WCMM also collaborates with Forum Scientum, a multi-disciplinary doctoral program of natural sciences, engineering and biomedicine. Today members from around 20 different research groups, five institutions and three campuses are part of the network. The idea is also to prepare the students for a professional career, for example by arranging courses and events to increase proficiency within the research area of the individual student and transcend disciplinary boundaries and equip students with skills attractive to future employers.

Neck-breaking research

Last year, professor of organic electronics Magnus Berggren was awarded SEK 15 million as a Wallenberg Scholar, and he could spend the money on the research of his choice. “We usually talk about ground-breaking research, but now we can devote ourselves to neck-breaking research,” said Berggren after the announcement. Ground-breaking sounds too frivolous he said. During the last couple of years he and his team have made several breakthroughs.

Magnus Berggren

Magnus Berggren. Photo: Sverker Johansson

 

For example they have developed the first chemical chip, which has gained a lot of international attention and has led to new collaborative research projects. Charge carriers in the chip consist of chemical substances with different functions and this makes it possible to control and regulate the signal pathways of cells in the body. Berggren and his team are now looking into the field of bioelectronics. “Within a few years our chemical circuits will be more rapid than the nervous system,” he says.

AI for medical imaging

The Center for Medical Image Science and Visualization (CMIV) is world renowned and at the forefront in its field. Like many other centers it performs multidisciplinary research and its mission is to develop future methods and tools for image analysis and visualization for applications within healthcare and medical research. Earlier this year the center and its collaborators received a 10 million SEK funding from VINNOVA in order to establish a national arena for research and innovation within artificial intelligence, AI, for medical image analysis. The aim is to create a. national resource for large scale analytical image diagnostics, called Artificial Imaging Diagnostics Arena (AIDA).

CMIV

CMIV

”AI gives us completely new possibilities and it is a very powerful technique, but so far it has not lead to so much practical use in the healthcare. It is a large gap to overcome in order to make it work in a clinical environment. AIDA has a unique setup where we gather academia, healthcare and industry in the same place and make a collaboration work in practice. My expectation is that this project will benefit the healthcare,” says Claes Lundström, docent at CMIV, head of research at Sectra who participates in the project and head of AIDA.
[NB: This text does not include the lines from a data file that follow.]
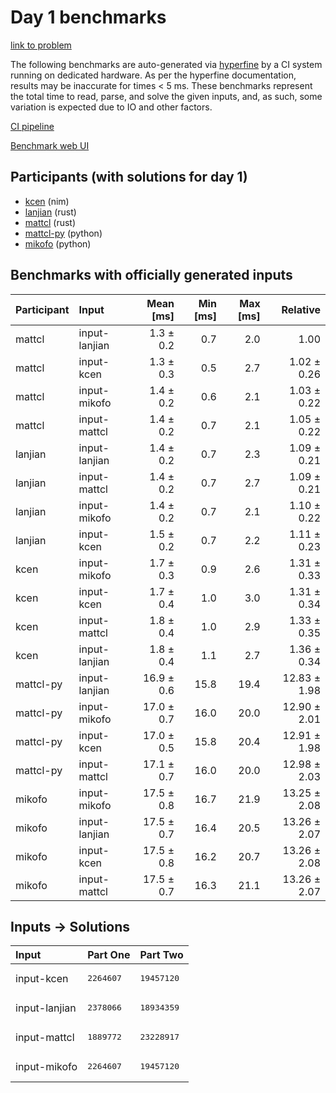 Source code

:# Day 1 benchmarks

[link to problem](https://adventofcode.com/2024/day/1)

The following benchmarks are auto-generated via
[hyperfine](https://github.com/sharkdp/hyperfine) by a CI system running on
dedicated hardware. As per the hyperfine documentation, results may be
inaccurate for times < 5 ms. These benchmarks represent the total time to read,
parse, and solve the given inputs, and, as such, some variation is expected due
to IO and other factors.

[CI pipeline](http://ci.papercode.net:8080/teams/main/pipelines/aoc2024)

[Benchmark web UI](https://aoc.ancalagon.black)


## Participants (with solutions for day 1)

- [kcen](https://github.com/kcen/aoc2024) (nim)
- [lanjian](https://github.com/lanjian/aoc-2024) (rust)
- [mattcl](https://github.com/mattcl/aoc2024) (rust)
- [mattcl-py](https://github.com/mattcl/aoc2024-py) (python)
- [mikofo](https://github.com/mikofo/aoc2024) (python)


## Benchmarks with officially generated inputs

| Participant | Input | Mean [ms] | Min [ms] | Max [ms] | Relative |
|:---|:---|---:|---:|---:|---:|
| mattcl | input-lanjian | 1.3 ± 0.2 | 0.7 | 2.0 | 1.00 |
| mattcl | input-kcen | 1.3 ± 0.3 | 0.5 | 2.7 | 1.02 ± 0.26 |
| mattcl | input-mikofo | 1.4 ± 0.2 | 0.6 | 2.1 | 1.03 ± 0.22 |
| mattcl | input-mattcl | 1.4 ± 0.2 | 0.7 | 2.1 | 1.05 ± 0.22 |
| lanjian | input-lanjian | 1.4 ± 0.2 | 0.7 | 2.3 | 1.09 ± 0.21 |
| lanjian | input-mattcl | 1.4 ± 0.2 | 0.7 | 2.7 | 1.09 ± 0.21 |
| lanjian | input-mikofo | 1.4 ± 0.2 | 0.7 | 2.1 | 1.10 ± 0.22 |
| lanjian | input-kcen | 1.5 ± 0.2 | 0.7 | 2.2 | 1.11 ± 0.23 |
| kcen | input-mikofo | 1.7 ± 0.3 | 0.9 | 2.6 | 1.31 ± 0.33 |
| kcen | input-kcen | 1.7 ± 0.4 | 1.0 | 3.0 | 1.31 ± 0.34 |
| kcen | input-mattcl | 1.8 ± 0.4 | 1.0 | 2.9 | 1.33 ± 0.35 |
| kcen | input-lanjian | 1.8 ± 0.4 | 1.1 | 2.7 | 1.36 ± 0.34 |
| mattcl-py | input-lanjian | 16.9 ± 0.6 | 15.8 | 19.4 | 12.83 ± 1.98 |
| mattcl-py | input-mikofo | 17.0 ± 0.7 | 16.0 | 20.0 | 12.90 ± 2.01 |
| mattcl-py | input-kcen | 17.0 ± 0.5 | 15.8 | 20.4 | 12.91 ± 1.98 |
| mattcl-py | input-mattcl | 17.1 ± 0.7 | 16.0 | 20.0 | 12.98 ± 2.03 |
| mikofo | input-mikofo | 17.5 ± 0.8 | 16.7 | 21.9 | 13.25 ± 2.08 |
| mikofo | input-lanjian | 17.5 ± 0.7 | 16.4 | 20.5 | 13.26 ± 2.07 |
| mikofo | input-kcen | 17.5 ± 0.8 | 16.2 | 20.7 | 13.26 ± 2.08 |
| mikofo | input-mattcl | 17.5 ± 0.7 | 16.3 | 21.1 | 13.26 ± 2.07 |


## Inputs -> Solutions

| Input | Part One | Part Two |
|:---|:---|:---|
|input-kcen|<pre>2264607</pre>|<pre>19457120</pre>|
|input-lanjian|<pre>2378066</pre>|<pre>18934359</pre>|
|input-mattcl|<pre>1889772</pre>|<pre>23228917</pre>|
|input-mikofo|<pre>2264607</pre>|<pre>19457120</pre>|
3 X Life science companies

AddBIO develops solutions to solve weak bone problems in the implant industry. Zolidd is a proprietary bioactive nanolayer with a bone-strengthening drug. When the implant with Zolidd on is inserted into bone, the drug is made available to the bone surrounding the implant. The company was founded in 2008.
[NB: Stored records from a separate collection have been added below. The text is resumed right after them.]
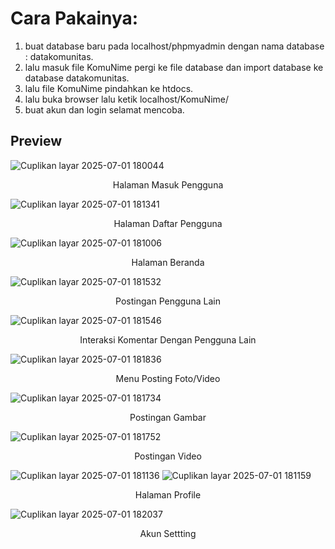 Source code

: # Cara Pakainya:
1. buat database baru pada localhost/phpmyadmin dengan nama database : datakomunitas.
2. lalu masuk file KomuNime pergi ke file database dan import database ke database datakomunitas.
3. lalu file KomuNime pindahkan ke htdocs.
4. lalu buka browser lalu ketik localhost/KomuNime/
5. buat akun dan login selamat mencoba.

## Preview
![Cuplikan layar 2025-07-01 180044](https://github.com/user-attachments/assets/c7a42e37-1ae0-4925-9a4d-f91d943a7e36)
<p align="center">Halaman Masuk Pengguna</p>

![Cuplikan layar 2025-07-01 181341](https://github.com/user-attachments/assets/253e268b-9430-4a9b-80a1-8035ce1e62a3)
<p align="center">Halaman Daftar Pengguna</p>

![Cuplikan layar 2025-07-01 181006](https://github.com/user-attachments/assets/9a061c9e-84c1-4e03-88e6-6ddacb66d42e)
<p align="center">Halaman Beranda</p>

![Cuplikan layar 2025-07-01 181532](https://github.com/user-attachments/assets/10bcb9fe-0657-482b-b08e-02c55c367173)
<p align="center">Postingan Pengguna Lain</p>

![Cuplikan layar 2025-07-01 181546](https://github.com/user-attachments/assets/71b2f6ee-0802-4290-8631-257d084fe9a5)
<p align="center">Interaksi Komentar Dengan Pengguna Lain</p>

![Cuplikan layar 2025-07-01 181836](https://github.com/user-attachments/assets/f075de08-cb8f-4318-b392-0a61e6285934)
<p align="center">Menu Posting Foto/Video</p>

![Cuplikan layar 2025-07-01 181734](https://github.com/user-attachments/assets/d2d20e35-4ecf-4f73-bc7b-f2a9e671cff4)
<p align="center">Postingan Gambar</p>

![Cuplikan layar 2025-07-01 181752](https://github.com/user-attachments/assets/5a668ca5-2468-4575-80e2-dfa8c2fc713b)
<p align="center">Postingan Video</p>

![Cuplikan layar 2025-07-01 181136](https://github.com/user-attachments/assets/03bcc3df-7504-42b2-9461-1250e8fc142f)
![Cuplikan layar 2025-07-01 181159](https://github.com/user-attachments/assets/8f7e6ff3-ee85-4381-adb2-d9d0a3652845)
<p align="center">Halaman Profile</p>

![Cuplikan layar 2025-07-01 182037](https://github.com/user-attachments/assets/bf132dcc-4916-4d2c-9ed2-0d5c356ac644)
<p align="center">Akun Settting</p>

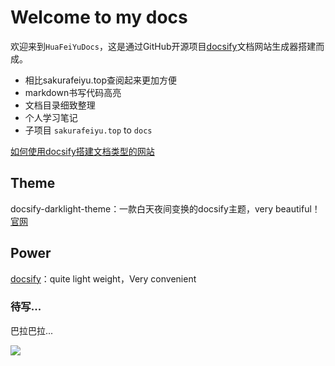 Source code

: # Welcome to my docs
欢迎来到`HuaFeiYuDocs`，这是通过GitHub开源项目[docsify](https://github.com/docsifyjs/docsify)文档网站生成器搭建而成。  
* 相比sakurafeiyu.top查阅起来更加方便
* markdown书写代码高亮
* 文档目录细致整理
* 个人学习笔记
* 子项目 `sakurafeiyu.top` to `docs`

[如何使用docsify搭建文档类型的网站](./docs/how-to-use-docsify.md)

## Theme
docsify-darklight-theme：一款白天夜间变换的docsify主题，very beautiful！  
[官网](https://docsify-darklight-theme.boopathikumar.me/#/)

## Power
[docsify](https://github.com/docsifyjs/docsify)：quite light weight，Very convenient

### 待写...
巴拉巴拉...


![](https://cdn.jsdelivr.net/gh/a1046700338/a1046700338.github.io@2.0/images/v2.jpg)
AMRA is a digital health company and the first in the world to transform images from a rapid, 6-minute whole body MRI scan into precise, 3D-volumetric fat and muscle measurements.
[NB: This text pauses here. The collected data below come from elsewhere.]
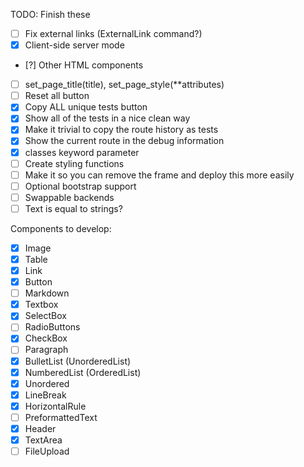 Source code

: TODO: Finish these

- [ ] Fix external links (ExternalLink command?)
- [X] Client-side server mode
- [?] Other HTML components
- [ ] set_page_title(title), set_page_style(**attributes)
- [ ] Reset all button
- [X] Copy ALL unique tests button
- [X] Show all of the tests in a nice clean way
- [X] Make it trivial to copy the route history as tests
- [X] Show the current route in the debug information
- [X] classes keyword parameter
- [ ] Create styling functions
- [ ] Make it so you can remove the frame and deploy this more easily
- [ ] Optional bootstrap support
- [ ] Swappable backends
- [ ] Text is equal to strings?

Components to develop:

- [x] Image
- [x] Table
- [X] Link
- [X] Button
- [ ] Markdown
- [X] Textbox
- [X] SelectBox
- [ ] RadioButtons
- [X] CheckBox
- [ ] Paragraph
- [X] BulletList (UnorderedList)
- [X] NumberedList (OrderedList)
- [X] Unordered
- [X] LineBreak
- [X] HorizontalRule
- [ ] PreformattedText
- [X] Header
- [X] TextArea
- [ ] FileUpload
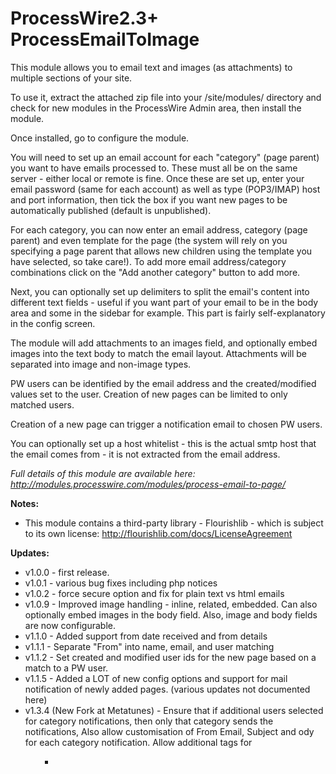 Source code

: # ProcessWire2.3+ ProcessEmailToImage

This module allows you to email text and images (as attachments) to multiple sections of your site.

To use it, extract the attached zip file into your /site/modules/ directory and check for new modules in the ProcessWire Admin area, then install the module.

Once installed, go to configure the module.

You will need to set up an email account for each "category" (page parent) you want to have emails processed to. These must all be on the same server - either local or remote is fine. Once these are set up, enter your email password (same for each account) as well as type (POP3/IMAP) host and port information, then tick the box if you want new pages to be automatically published (default is unpublished).

For each category, you can now enter an email address, category (page parent) and even template for the page (the system will rely on you specifying a page parent that allows new children using the template you have selected, so take care!). To add more email address/category combinations click on the "Add another category" button to add more.

Next, you can optionally set up delimiters to split the email's content into different text fields - useful if you want part of your email to be in the body area and some in the sidebar for example. This part is fairly self-explanatory in the config screen.

The module will add attachments to an images field, and optionally embed images into the text body to match the email layout. Attachments will be separated into image and non-image types.

PW users can be identified by the email address and the created/modified values set to the user. Creation of new pages can be limited to only matched users.

Creation of a new page can trigger a notification email to chosen PW users.

You can optionally set up a host whitelist - this is the actual smtp host that the email comes from - it is not extracted from the email address.


*Full details of this module are available here: http://modules.processwire.com/modules/process-email-to-page/*

__Notes:__

* This module contains a third-party library - Flourishlib - which is subject to its own license: http://flourishlib.com/docs/LicenseAgreement

__Updates:__

* v1.0.0 - first release.
* v1.0.1 - various bug fixes including php notices
* v1.0.2 - force secure option and fix for plain text vs html emails
* v1.0.9 - Improved image handling - inline, related, embedded. Can also optionally embed images in the body field. Also, image and body fields are now configurable.
* v1.1.0 - Added support from date received and from details
* v1.1.1 - Separate "From" into name, email, and user matching
* v1.1.2 - Set created and modified user ids for the new page based on a match to a PW user.
* v1.1.5 -  Added a LOT of new config options and support for mail notification of newly added pages.
(various updates not documented here)
* v1.3.4 (New Fork at Metatunes) - Ensure that if additional users selected for category notifications, then only that category sends the notifications, Also allow customisation of From Email, Subject and ody for each category notification. Allow additional tags for <ol><ul><li><style>. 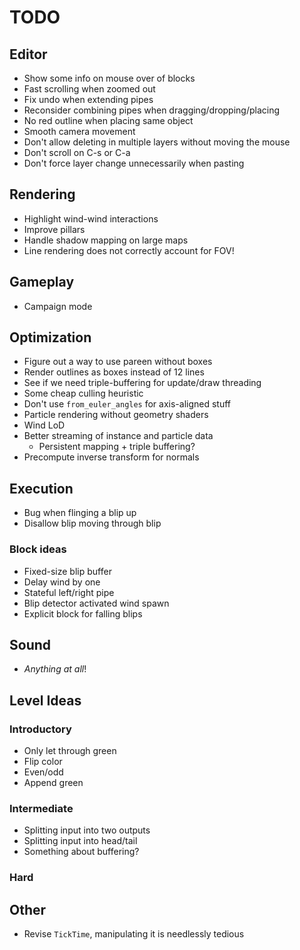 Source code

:# TODO
## Editor
- Show some info on mouse over of blocks
- Fast scrolling when zoomed out
- Fix undo when extending pipes
- Reconsider combining pipes when dragging/dropping/placing
- No red outline when placing same object
- Smooth camera movement
- Don't allow deleting in multiple layers without moving the mouse
- Don't scroll on C-s or C-a
- Don't force layer change unnecessarily when pasting

## Rendering
- Highlight wind-wind interactions
- Improve pillars
- Handle shadow mapping on large maps
- Line rendering does not correctly account for FOV!

## Gameplay
- Campaign mode

## Optimization
- Figure out a way to use pareen without boxes
- Render outlines as boxes instead of 12 lines
- See if we need triple-buffering for update/draw threading
- Some cheap culling heuristic
- Don't use `from_euler_angles` for axis-aligned stuff
- Particle rendering without geometry shaders
- Wind LoD
- Better streaming of instance and particle data
    - Persistent mapping + triple buffering?
- Precompute inverse transform for normals

## Execution
- Bug when flinging a blip up
- Disallow blip moving through blip

### Block ideas
- Fixed-size blip buffer
- Delay wind by one
- Stateful left/right pipe 
- Blip detector activated wind spawn
- Explicit block for falling blips

## Sound
 - _Anything at all_!

## Level Ideas
### Introductory
- Only let through green
- Flip color
- Even/odd
- Append green

### Intermediate
- Splitting input into two outputs
- Splitting input into head/tail
- Something about buffering?

### Hard

## Other
- Revise `TickTime`, manipulating it is needlessly tedious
Sectra develops IT solutions and services for storing, viewing and working with medical images. It has its roots in Linköping university and had its first assignments in the 1970s. Today it has subsidiaries in 15 countries. The Group’s sales surpassed SEK 1 billion for the first time in 2015/2016. Thanks to its long-term private and institutional owners, Sectra has been able to develop at a controlled pace and remain a Swedish company.